By Wendy Underhill
Redistricting data will be available to the states in the last half of August. That’s the latest news from the U.S. Census Bureau, and it didn’t get the attention it deserves, so let me say it again: Redistricting data will arrive in late August, which means redistricting can start soon thereafter.
Think of the data release as the bell sounding at a horse race—until then, states are under starters’ orders in their starting stalls. The data in question is the granular, census block data, known as the “P.L. 94-171 data” or just the “PL data.” It provides states with information on the total population and voting age population at the smallest geographic level (a census block), broken out by dozens of race and ethnicity combinations.
By federal statute, the PL data was due to the states by April 1, 2021. As winter wore on, it became clear that delays were inevitable due to the pandemic and other factors. On Feb. 12, the bureau announced a new release date: by Sept. 30. While a full six-month delay was shocking, many in the redistricting community heaved a sigh of relief because they had a fixed date to plan on.
But not everyone responded with relief. The attorney general in Ohio, Republican Dave Yost, responded with a lawsuit, Ohio v. Raimondo. The suit demands the data be released on the existing federal schedule, given that the bureau has received no waiver from the April 1 deadline. In response to that case, bureau staff prepared various declarations, and in so doing they realized that by the second half of August they would in fact have all the PL data in hand—and could release it.
The data will be exactly the same as what will be released in September. That means redistricting’s bell goes off five months late instead of six months late, begging the question: what’s the difference between data released in August and that released in September?
The August release will give the states the full PL dataset from which data professionals can extract the relevant data for their redistricting software. By September 30, the same data will be released in a user-friendly tabular format. Read all about it in the bureau’s March 15 press release.

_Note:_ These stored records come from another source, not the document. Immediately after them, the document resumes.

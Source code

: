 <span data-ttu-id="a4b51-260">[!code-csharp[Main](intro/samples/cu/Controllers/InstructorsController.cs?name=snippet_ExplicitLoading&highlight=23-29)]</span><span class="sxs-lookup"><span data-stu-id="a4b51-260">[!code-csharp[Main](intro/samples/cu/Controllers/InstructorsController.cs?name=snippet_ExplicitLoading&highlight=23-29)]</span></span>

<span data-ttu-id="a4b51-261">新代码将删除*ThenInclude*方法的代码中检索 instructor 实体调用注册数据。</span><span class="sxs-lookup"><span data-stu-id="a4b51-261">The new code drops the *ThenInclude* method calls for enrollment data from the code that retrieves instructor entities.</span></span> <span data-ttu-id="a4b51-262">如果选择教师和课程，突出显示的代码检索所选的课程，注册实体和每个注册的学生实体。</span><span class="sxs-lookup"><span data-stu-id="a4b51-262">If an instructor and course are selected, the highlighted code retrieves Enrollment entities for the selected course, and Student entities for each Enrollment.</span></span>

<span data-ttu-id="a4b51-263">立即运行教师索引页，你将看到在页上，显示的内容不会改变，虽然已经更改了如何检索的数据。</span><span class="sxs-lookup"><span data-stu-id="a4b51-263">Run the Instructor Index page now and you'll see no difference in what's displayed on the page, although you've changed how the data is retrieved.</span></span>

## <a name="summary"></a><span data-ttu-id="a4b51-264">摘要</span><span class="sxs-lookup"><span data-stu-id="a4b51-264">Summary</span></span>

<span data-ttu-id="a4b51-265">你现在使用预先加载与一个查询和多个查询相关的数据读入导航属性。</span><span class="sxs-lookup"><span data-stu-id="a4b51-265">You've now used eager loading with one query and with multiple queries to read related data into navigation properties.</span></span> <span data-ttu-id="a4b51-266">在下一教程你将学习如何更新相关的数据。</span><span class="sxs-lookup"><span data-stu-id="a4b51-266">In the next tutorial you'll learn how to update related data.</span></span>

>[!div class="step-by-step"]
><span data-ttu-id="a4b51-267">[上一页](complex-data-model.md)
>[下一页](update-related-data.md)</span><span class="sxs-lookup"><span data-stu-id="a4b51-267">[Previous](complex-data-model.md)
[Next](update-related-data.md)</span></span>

States have the expertise to do what needs to be done with the August dataset. Redistricters are the “first responders” on the census scene, says Clark Bensen, of Polidata. “They take no more risk upon themselves this decade than they did in the previous decades,” when the August-style release was also an option.
So, one more time: redistricting data arrives in August and redistricting starts soon after.
Wendy Underhill is the director of NCSL's Elections and Redistricting Program.